Pacific Blue
- Names: Preferred IUPAC name 6,8-Difluoro-7-hydroxy-2-oxo-2H-1-benzopyran-3-carboxylic acid

Identifiers
- CAS Number: 215868-31-8;
- 3D model (JSmol): Interactive image;
- ChEBI: CHEBI:63236;
- ChEMBL: ChEMBL104101;
- ChemSpider: 13906206;
- PubChem CID: 18942321;
- CompTox Dashboard (EPA): DTXSID901337443 ;

Properties
- Chemical formula: C_{10}H_{4}F_{2}O_{5}
- Molar mass: 242.134 g·mol^{−1}

= Pacific Blue (dye) =

Pacific Blue, or systematically 3-carboxy-6,8-difluoro-7-hydroxycoumarin, is a fluorophore used in cell biology.
Its excitation maximum lies at 401 nm, while its emission maximum is at 452 nm. In contrast to the less acidic 7-hydroxy-3-carboxycoumarin (pKa=7.0), the high acidity of the phenol of Pacific Blue (pKa=3.7) causes its fluorescence to remain very high at neutral pH.

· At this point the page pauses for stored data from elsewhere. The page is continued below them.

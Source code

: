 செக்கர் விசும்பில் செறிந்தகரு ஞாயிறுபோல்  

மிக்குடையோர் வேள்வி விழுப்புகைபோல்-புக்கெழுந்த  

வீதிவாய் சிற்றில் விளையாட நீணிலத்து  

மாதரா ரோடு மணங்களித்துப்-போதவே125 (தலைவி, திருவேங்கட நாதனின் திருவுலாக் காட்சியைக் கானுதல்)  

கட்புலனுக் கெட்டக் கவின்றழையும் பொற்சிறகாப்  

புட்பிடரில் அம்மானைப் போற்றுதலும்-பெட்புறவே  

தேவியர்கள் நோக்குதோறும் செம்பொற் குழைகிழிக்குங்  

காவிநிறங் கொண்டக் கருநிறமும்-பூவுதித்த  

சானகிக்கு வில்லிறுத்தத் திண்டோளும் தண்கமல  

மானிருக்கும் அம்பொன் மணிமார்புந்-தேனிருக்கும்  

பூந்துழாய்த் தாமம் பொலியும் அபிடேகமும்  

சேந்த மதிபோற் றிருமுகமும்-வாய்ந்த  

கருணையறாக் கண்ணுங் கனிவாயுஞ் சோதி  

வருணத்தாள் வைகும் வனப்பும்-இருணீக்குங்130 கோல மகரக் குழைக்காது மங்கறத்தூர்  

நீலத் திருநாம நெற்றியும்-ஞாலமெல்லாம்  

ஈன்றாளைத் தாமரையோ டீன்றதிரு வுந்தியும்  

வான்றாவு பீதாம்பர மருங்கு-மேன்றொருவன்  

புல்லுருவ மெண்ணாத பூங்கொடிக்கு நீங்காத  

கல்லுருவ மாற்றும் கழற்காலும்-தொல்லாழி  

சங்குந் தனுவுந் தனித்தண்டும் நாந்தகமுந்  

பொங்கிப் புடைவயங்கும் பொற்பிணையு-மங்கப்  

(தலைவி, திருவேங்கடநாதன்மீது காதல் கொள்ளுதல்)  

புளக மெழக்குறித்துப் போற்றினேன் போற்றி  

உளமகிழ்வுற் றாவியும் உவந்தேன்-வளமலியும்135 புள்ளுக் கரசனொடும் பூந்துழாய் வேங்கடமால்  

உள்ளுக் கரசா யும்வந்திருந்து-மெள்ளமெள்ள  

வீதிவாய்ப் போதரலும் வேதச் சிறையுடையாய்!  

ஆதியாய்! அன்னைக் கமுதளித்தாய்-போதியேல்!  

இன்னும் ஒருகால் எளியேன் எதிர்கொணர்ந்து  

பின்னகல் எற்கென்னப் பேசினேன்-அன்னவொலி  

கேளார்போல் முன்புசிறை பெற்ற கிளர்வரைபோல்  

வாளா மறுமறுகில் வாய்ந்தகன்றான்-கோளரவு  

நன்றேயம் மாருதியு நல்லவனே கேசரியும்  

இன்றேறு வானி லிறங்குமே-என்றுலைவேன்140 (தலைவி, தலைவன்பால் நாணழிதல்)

Pacific Blue is a member of the group of Pacific dyes, which includes Pacific Orange, Pacific Green, and Pacific Blue. These fluorescent dyes all have an absorption maximum between 400 and 410 nm, but with different emission spectra: this allows simultaneous excitation with one laser, producing emission at maxima of 551 nm, 500 nm and 455 nm, respectively (note: absorption and emission maxima may vary depending on the manufacturer).

In flow cytometry Pacific Blue (as well as other Pacific dyes) absorbs near 405 nm, disallowing simultaneous use with other fluorophores which share similar excitation and/or emission spectra, such as Brilliant Violet 421 (BV421) or V450.

== Usage ==
For purposes of immunohistochemistry or targeted staining in general, reactive forms of Pacific Blue are used to label targeting antibodies. Derivatives of Pacific Blue have been used to study small molecule-protein interactions using fluorescence resonance energy transfer (FRET). Pacific Blue has also been used to study interactions of the anticancer drug paclitaxel (Taxol) with tubulin in living cells. Reactive forms in use include Pacific Blue succinimidyl ester and Pacific Blue C5-Maleimide.